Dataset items
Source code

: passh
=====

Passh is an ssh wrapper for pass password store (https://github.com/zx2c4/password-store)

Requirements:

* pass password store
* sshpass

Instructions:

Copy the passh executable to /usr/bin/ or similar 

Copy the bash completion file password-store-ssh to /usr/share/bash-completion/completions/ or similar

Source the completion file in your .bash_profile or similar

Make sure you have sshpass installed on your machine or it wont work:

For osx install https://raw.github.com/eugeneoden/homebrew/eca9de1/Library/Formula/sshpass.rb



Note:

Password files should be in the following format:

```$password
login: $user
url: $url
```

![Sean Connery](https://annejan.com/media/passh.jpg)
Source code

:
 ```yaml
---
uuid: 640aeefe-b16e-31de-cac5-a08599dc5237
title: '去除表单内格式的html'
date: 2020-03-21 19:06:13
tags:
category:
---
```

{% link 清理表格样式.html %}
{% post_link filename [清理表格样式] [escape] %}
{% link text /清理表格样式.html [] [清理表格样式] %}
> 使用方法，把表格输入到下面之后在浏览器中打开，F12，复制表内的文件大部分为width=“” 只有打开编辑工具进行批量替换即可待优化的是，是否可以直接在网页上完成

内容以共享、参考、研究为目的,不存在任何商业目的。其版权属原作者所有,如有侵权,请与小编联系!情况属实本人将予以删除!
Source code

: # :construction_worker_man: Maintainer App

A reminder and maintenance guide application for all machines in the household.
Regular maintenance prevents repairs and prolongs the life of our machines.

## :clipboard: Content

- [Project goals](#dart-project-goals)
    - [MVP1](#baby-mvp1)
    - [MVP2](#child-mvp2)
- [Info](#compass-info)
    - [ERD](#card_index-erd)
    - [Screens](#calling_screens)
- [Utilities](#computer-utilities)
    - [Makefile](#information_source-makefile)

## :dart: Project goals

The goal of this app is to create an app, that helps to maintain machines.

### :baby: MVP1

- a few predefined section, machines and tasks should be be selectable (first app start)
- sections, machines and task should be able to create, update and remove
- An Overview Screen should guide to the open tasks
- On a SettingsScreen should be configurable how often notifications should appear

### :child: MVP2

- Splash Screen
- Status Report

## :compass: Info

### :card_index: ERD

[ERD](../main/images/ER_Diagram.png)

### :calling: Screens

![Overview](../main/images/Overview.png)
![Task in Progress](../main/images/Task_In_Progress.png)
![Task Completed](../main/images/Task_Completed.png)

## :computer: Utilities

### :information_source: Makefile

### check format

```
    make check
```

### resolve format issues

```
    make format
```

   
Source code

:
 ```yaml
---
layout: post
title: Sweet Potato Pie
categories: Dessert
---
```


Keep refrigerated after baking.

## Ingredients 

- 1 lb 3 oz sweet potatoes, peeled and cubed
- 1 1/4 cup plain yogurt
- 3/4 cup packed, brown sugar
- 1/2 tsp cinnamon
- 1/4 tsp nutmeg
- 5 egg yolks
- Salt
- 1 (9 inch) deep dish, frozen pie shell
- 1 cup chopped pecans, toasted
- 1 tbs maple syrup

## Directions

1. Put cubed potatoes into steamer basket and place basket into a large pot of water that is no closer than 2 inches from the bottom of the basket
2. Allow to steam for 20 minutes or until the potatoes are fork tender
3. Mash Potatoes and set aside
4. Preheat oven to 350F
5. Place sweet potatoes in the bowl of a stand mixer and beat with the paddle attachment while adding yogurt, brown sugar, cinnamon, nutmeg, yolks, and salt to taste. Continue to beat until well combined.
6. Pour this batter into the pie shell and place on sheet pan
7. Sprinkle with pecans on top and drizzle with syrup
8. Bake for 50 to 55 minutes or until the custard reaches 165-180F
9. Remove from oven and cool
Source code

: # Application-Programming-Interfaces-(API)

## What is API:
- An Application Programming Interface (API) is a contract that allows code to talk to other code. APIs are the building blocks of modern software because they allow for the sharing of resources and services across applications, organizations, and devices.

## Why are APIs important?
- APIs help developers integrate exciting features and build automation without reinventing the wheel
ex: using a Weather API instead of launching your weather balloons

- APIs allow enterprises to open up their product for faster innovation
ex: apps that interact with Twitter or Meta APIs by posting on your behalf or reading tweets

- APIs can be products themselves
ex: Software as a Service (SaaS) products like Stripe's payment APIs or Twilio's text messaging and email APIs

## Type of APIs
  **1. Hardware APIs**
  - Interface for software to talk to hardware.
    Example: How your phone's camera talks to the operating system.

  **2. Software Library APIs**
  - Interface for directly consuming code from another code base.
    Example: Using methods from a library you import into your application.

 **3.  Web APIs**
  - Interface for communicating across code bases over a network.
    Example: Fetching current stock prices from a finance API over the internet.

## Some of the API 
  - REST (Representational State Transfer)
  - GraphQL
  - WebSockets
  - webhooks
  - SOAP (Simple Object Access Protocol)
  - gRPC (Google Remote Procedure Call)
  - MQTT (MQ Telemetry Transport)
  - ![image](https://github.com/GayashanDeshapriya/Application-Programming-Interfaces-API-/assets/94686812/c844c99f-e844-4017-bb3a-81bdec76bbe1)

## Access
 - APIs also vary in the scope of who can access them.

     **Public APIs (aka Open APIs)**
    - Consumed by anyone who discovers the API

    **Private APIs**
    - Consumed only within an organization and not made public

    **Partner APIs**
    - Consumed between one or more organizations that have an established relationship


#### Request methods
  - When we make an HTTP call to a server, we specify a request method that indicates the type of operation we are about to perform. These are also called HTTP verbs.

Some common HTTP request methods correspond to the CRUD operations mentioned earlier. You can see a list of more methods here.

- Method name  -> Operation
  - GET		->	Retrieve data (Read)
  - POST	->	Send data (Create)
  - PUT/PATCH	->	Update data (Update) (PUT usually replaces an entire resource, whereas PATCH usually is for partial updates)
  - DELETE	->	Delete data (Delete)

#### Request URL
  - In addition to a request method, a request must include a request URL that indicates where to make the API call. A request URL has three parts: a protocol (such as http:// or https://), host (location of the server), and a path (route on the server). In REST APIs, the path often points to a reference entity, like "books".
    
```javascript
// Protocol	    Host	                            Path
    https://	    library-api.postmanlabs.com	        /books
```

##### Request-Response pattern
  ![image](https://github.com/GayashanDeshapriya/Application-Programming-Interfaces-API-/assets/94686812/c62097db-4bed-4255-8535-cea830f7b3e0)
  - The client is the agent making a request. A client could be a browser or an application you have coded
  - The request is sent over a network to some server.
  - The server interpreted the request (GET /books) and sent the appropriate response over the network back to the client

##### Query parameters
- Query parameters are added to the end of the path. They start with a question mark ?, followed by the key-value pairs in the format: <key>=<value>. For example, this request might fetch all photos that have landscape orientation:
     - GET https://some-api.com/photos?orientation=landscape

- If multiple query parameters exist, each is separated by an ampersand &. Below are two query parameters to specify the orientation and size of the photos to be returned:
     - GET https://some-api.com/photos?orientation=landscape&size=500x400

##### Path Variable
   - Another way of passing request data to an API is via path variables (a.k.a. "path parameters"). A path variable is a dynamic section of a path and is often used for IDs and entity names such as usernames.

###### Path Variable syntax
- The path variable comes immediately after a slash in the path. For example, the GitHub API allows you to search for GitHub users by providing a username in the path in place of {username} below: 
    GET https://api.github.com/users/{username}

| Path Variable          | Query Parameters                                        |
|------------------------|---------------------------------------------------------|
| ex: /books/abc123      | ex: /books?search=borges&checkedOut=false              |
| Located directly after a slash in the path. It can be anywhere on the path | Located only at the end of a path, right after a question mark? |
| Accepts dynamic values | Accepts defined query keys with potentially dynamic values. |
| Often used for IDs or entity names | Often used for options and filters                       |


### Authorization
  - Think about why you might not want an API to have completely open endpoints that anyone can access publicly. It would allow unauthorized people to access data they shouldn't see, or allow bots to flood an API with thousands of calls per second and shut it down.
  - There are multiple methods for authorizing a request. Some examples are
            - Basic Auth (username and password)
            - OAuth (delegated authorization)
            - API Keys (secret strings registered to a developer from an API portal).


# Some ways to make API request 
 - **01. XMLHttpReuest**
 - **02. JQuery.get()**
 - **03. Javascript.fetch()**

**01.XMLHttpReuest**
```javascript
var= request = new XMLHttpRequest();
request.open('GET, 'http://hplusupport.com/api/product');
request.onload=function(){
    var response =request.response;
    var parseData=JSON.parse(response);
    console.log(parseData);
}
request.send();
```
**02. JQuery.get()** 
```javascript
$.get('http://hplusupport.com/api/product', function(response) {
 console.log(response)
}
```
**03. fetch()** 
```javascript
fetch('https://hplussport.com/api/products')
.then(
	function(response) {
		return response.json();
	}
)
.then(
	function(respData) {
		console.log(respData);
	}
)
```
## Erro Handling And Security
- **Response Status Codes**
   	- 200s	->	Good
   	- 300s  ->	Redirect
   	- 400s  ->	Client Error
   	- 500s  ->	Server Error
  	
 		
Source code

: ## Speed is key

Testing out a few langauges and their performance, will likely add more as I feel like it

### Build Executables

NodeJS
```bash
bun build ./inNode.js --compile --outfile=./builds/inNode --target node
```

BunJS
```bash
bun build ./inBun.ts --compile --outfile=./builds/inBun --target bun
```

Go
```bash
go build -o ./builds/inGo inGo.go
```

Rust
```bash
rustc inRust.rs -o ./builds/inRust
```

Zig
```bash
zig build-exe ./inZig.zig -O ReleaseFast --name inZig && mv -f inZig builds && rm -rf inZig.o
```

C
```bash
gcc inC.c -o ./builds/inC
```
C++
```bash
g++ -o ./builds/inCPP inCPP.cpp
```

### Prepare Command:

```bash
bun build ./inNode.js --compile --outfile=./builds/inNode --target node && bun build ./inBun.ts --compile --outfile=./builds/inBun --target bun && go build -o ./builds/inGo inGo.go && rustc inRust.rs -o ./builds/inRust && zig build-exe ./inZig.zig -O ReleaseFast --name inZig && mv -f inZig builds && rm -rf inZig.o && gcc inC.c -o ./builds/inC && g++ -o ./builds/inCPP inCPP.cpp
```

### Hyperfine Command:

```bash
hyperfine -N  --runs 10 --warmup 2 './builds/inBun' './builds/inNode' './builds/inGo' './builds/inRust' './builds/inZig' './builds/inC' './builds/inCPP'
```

__What is required__.
Give back exactly the lines above starting at the line where "##### Request-Response pattern" appears and ending at the line where "- The request" appears, both included, with no other lines.

__Response__.
##### Request-Response pattern
  ![image](https://github.com/GayashanDeshapriya/Application-Programming-Interfaces-API-/assets/94686812/c62097db-4bed-4255-8535-cea830f7b3e0)
  - The client is the agent making a request. A client could be a browser or an application you have coded
  - The request is sent over a network to some server.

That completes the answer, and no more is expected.